M. Duport compare ailleurs un jugement à un syllogisme. J’ai reconnu dans Beccaria la justesse de la comparaison ; je ne la contesterai pas à M. Duport.

« Mais coupa-t-on jamais un syllogisme en deux pour en faire déterminer les prémisses par des ignorans en logique, et tirer ensuite la conséquence par de bons logiciens ? Veuillez, je vous en conjure, vous charger seul de toute sa composition ; j’en aurai bien moins à craindre de ne pas le trouver exact dans toutes ses parties ; et vous verrez vous-même que quand vous en aurez d’abord déterminé la majeure, et ensuite la mineure, la conséquence aussitôt viendra d’elle-même se placer dans votre pensée et dans votre parole sans que vous puissiez la repousser ni de l’une ni de l’autre.

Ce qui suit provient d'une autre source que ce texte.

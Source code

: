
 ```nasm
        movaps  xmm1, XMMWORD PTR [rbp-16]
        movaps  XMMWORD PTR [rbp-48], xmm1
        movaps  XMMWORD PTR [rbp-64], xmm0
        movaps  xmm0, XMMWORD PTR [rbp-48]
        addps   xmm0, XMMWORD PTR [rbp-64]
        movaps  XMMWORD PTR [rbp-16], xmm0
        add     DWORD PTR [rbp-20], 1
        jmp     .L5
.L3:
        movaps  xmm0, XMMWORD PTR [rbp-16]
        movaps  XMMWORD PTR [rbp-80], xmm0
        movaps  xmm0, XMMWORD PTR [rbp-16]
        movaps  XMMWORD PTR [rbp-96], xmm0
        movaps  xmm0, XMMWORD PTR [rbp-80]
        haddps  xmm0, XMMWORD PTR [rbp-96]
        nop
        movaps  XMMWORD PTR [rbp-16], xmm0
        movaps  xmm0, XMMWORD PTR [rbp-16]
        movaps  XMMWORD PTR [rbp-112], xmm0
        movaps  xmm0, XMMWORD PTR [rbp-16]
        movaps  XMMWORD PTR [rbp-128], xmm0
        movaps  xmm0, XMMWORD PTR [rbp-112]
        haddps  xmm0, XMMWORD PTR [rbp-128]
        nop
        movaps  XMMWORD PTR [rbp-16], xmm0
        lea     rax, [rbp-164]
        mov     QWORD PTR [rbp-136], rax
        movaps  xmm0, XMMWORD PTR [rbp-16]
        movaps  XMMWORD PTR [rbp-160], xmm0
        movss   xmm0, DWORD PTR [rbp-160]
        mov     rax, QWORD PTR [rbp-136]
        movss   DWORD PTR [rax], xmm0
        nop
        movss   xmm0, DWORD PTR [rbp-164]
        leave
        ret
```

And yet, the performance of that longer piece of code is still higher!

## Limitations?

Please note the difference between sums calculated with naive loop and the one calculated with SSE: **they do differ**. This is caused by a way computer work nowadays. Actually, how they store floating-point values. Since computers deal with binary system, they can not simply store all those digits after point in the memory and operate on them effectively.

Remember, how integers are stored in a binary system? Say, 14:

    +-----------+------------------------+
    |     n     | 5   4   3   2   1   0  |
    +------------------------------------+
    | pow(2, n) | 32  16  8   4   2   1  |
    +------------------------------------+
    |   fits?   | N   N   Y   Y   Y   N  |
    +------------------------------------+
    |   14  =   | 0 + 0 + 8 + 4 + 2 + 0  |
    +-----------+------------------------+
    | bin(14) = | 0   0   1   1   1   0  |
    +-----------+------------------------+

« Mais une erreur trop étrange qui échappe à M. Duport dans cette comparaison d’un jugement à un syllogisme, et par laquelle il prépare lui-même l’écroulement de tout son système des jurés, sans qu’on puisse concevoir aucun échafaudage qui le retienne, la voici : la majeure est le fait, la mineure est la loi, le jugement la conséquence.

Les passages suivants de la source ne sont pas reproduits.